AdapDISCOM: An Adaptive Sparse Regression Method for High-Dimensional Multimodal Data With Block-Wise Missingness and Measurement Errors
Maimouna Baldé, Abdoul O. Diakité, Claudia Moreau, Gleb Bezgin, Nikhil Bhagwat, Pedro Rosa-Neto, Jean-Baptiste Poline, Simon Girard, Amadou Barry
TL;DR
AdapDISCOM presents an adaptive sparse regression framework that jointly addresses block-wise missingness and additive measurement error in high-dimensional multimodal data. By deriving modality-specific covariance weighting and providing robust (Huber) and fast variants, it achieves superior prediction and reliable biomarker selection across heterogeneous settings, as demonstrated in extensive simulations and ADNI data. The work offers strong theoretical guarantees, including convergence, model selection consistency, and efficient prediction, while delivering scalable software for practical use in biomedical research.
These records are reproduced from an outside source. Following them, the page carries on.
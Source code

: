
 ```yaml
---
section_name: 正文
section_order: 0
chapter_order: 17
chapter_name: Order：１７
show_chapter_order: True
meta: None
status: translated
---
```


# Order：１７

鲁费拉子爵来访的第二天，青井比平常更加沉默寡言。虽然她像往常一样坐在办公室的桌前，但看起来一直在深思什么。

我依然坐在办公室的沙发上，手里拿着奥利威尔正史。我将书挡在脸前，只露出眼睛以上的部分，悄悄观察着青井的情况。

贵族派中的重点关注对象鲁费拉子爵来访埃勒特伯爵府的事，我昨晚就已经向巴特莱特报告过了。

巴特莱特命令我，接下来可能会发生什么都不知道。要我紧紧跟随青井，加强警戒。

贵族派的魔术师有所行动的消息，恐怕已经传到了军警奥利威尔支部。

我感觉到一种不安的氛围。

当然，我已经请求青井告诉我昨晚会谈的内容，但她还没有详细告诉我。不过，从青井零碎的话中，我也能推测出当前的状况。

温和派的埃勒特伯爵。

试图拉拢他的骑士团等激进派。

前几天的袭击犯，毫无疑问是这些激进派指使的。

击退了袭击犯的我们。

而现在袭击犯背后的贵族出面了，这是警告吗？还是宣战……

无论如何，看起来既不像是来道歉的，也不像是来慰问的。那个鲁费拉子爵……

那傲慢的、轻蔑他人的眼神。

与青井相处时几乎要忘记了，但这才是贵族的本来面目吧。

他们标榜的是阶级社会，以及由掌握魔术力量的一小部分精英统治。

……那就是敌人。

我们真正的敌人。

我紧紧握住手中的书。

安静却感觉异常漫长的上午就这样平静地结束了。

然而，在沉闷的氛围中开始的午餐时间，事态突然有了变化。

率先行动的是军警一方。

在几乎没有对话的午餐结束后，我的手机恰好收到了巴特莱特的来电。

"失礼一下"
This approach enhances the reliability of multimodal analyses in the presence of realistic data imperfections, enabling more accurate inference and biomarker discovery.
Abstract
Multimodal high-dimensional data are increasingly prevalent in biomedical research, yet they are often compromised by block-wise missingness and measurement errors, posing significant challenges for statistical inference and prediction. We propose AdapDISCOM, a novel adaptive direct sparse regression method that simultaneously addresses these two pervasive issues. Building on the DISCOM framework, AdapDISCOM introduces modality-specific weighting schemes to account for heterogeneity in data structures and error magnitudes across modalities. We establish the theoretical properties of AdapDISCOM, including model selection consistency and convergence rates under sub-Gaussian and heavy-tailed settings, and develop robust and computationally efficient variants (AdapDISCOM-Huber and Fast-AdapDISCOM). Extensive simulations demonstrate that AdapDISCOM consistently outperforms existing methods such as DISCOM, SCOM, and CoCoLasso, particularly under heterogeneous contamination and heavy-tailed distributions. Finally, we apply AdapDISCOM to Alzheimers Disease Neuroimaging Initiative (ADNI) data, demonstrating improved prediction of cognitive scores and reliable selection of established biomarkers, even with substantial missingness and measurement errors. AdapDISCOM provides a flexible, robust, and scalable framework for high-dimensional multimodal data analysis under realistic data imperfections.